Der Bielefelder Rechtswissenschaftler Christoph Gusy stellte fest, dass der Entwurf in den meisten Eingriffsermächtigungen nicht über dasjenige Maß hinausgehe, das für vergleichbare Fragen im Landesrecht und in anderen Bundesgesetzen schon jetzt zulässig wäre. Der Entwurf lasse auch keine Sicherheitsbelange in ungerechtfertigter Weise hinter der Freiheit zurücktreten, so der Sachverständige. Kritik übt Gusy allerdings am Schutz einzelner Berufsgruppen vor staatlicher Ausspähung. So bestehe der Schutz von Vertrauensbeziehungen der Presse zu ihren Informanten nur auf niedrigem Niveau.

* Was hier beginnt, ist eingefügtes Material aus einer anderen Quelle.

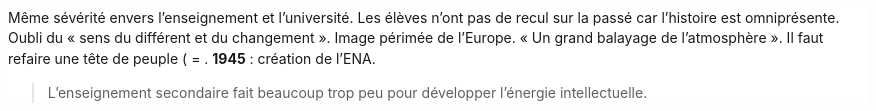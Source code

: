 Même sévérité envers l’enseignement et l’université. Les élèves n’ont pas de recul sur la passé car l’histoire est omniprésente. Oubli du « sens du différent et du changement ». Image périmée de l’Europe. « Un grand balayage de l’atmosphère ». Il faut refaire une tête de peuple ( = . **1945** : création de l’ENA. 

> L’enseignement secondaire fait beaucoup trop peu pour développer l’énergie intellectuelle.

Auch Markus Möstl vom Lehrstuhl für öffentliches Recht der Universität Bayreuth hält die Regelungen für die Online-Durchsuchungen für "einwandfrei". Die Formulierungen würden sich eng an die Wortwahl des Bundesverfassungsgerichts anlehnen. Der Bochumer Rechtswissenschaftler Ralf Poscher hält die im Gesetzentwurf vorgesehenen Modelle des Kernbereichsschutzes für mit der Verfassung vereinbar. Der Präsident des Bundeskriminalamtes Jörg Ziercke meint, dass die Online-Durchsuchung ein für die Verhinderung terroristischer Anschläge unverzichtbares Instrument sei.

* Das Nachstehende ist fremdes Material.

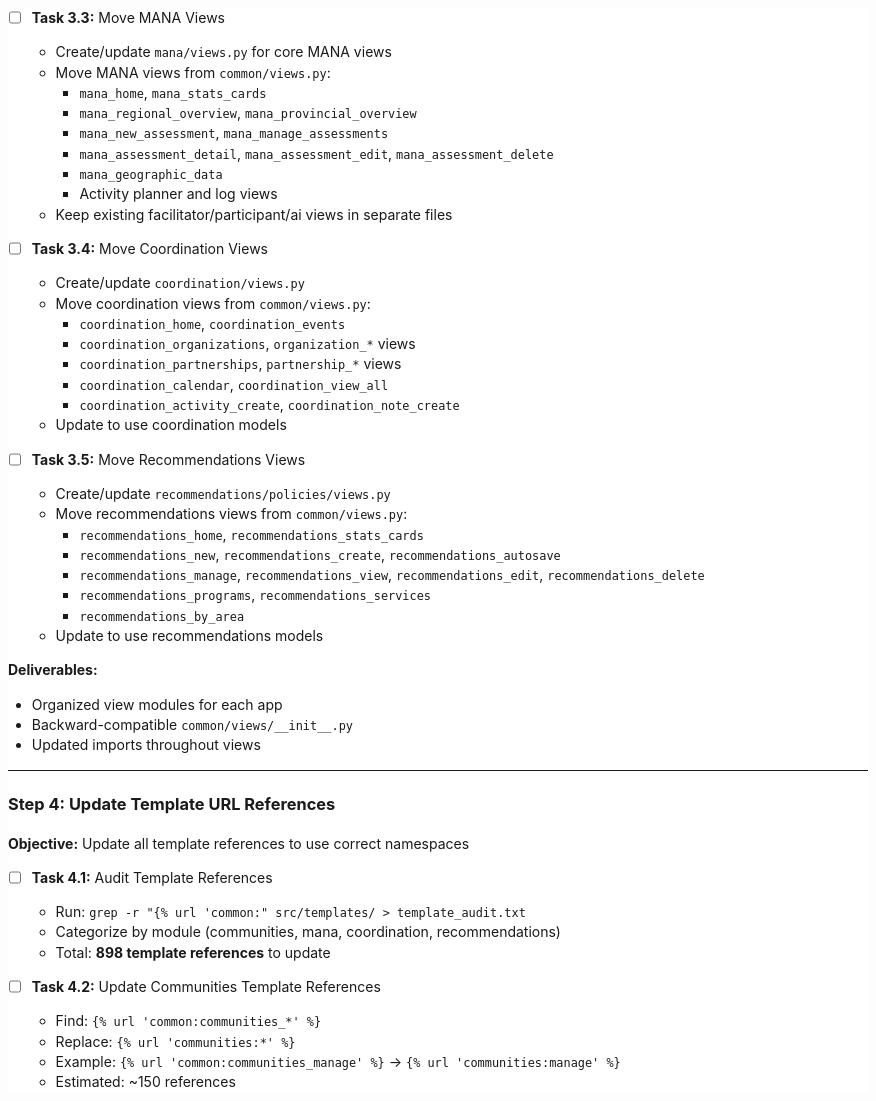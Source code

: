 - [ ] **Task 3.3:** Move MANA Views
  - Create/update `mana/views.py` for core MANA views
  - Move MANA views from `common/views.py`:
    - `mana_home`, `mana_stats_cards`
    - `mana_regional_overview`, `mana_provincial_overview`
    - `mana_new_assessment`, `mana_manage_assessments`
    - `mana_assessment_detail`, `mana_assessment_edit`, `mana_assessment_delete`
    - `mana_geographic_data`
    - Activity planner and log views
  - Keep existing facilitator/participant/ai views in separate files

- [ ] **Task 3.4:** Move Coordination Views
  - Create/update `coordination/views.py`
  - Move coordination views from `common/views.py`:
    - `coordination_home`, `coordination_events`
    - `coordination_organizations`, `organization_*` views
    - `coordination_partnerships`, `partnership_*` views
    - `coordination_calendar`, `coordination_view_all`
    - `coordination_activity_create`, `coordination_note_create`
  - Update to use coordination models

- [ ] **Task 3.5:** Move Recommendations Views
  - Create/update `recommendations/policies/views.py`
  - Move recommendations views from `common/views.py`:
    - `recommendations_home`, `recommendations_stats_cards`
    - `recommendations_new`, `recommendations_create`, `recommendations_autosave`
    - `recommendations_manage`, `recommendations_view`, `recommendations_edit`, `recommendations_delete`
    - `recommendations_programs`, `recommendations_services`
    - `recommendations_by_area`
  - Update to use recommendations models

**Deliverables:**
- Organized view modules for each app
- Backward-compatible `common/views/__init__.py`
- Updated imports throughout views

---

### Step 4: Update Template URL References

**Objective:** Update all template references to use correct namespaces

- [ ] **Task 4.1:** Audit Template References
  - Run: `grep -r "{% url 'common:" src/templates/ > template_audit.txt`
  - Categorize by module (communities, mana, coordination, recommendations)
  - Total: **898 template references** to update

- [ ] **Task 4.2:** Update Communities Template References
  - Find: `{% url 'common:communities_*' %}`
  - Replace: `{% url 'communities:*' %}`
  - Example: `{% url 'common:communities_manage' %}` → `{% url 'communities:manage' %}`
  - Estimated: ~150 references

Dagegen kritisiert der Berliner Staatsrechtler Martin Kutscha "problematische Parallelzuständigkeiten" von Bundes- und Landesbene. Das BKA sei bisher nur eine Art Zentralstelle mit unterstützender Funktion für die anderen Polizeibehörden gewesen. Jetzt werde es "durch die Zuweisung zahlreicher neuer Eingriffsbefugnisse zu einer Art deutschem FBI umgewandelt, das in Konkurrenz zu den Polizeien der Länder weit im Vorfeld von Rechtsgutverletzungen agieren kann". Der Gesetzentwurf enthalte nicht nur terrorismusbezogene Eingriffsvoraussetzungen, sondern darüber hinaus auch allgemeine Gefahrenbegriffe als Eingriffsvoraussetzung. Mit solchen an allgemeine Gefahren anknüpfenden Eingriffsvoraussetzungen überschreite der Gesetzentwurf "die nur auf Abwehr von Gefahren des internationalen Terrorismus begrenzte Gesetzgebungskompetenz des Bundes". Der Gesetzentwurf sei "insoweit verfassungswidrig", so Kutscha. Der Göttinger Staatsrechtler Christoph Möllers hält einige Regelungen im Hinblick auf das so genannte Seelsorgegeheimnis für problematisch.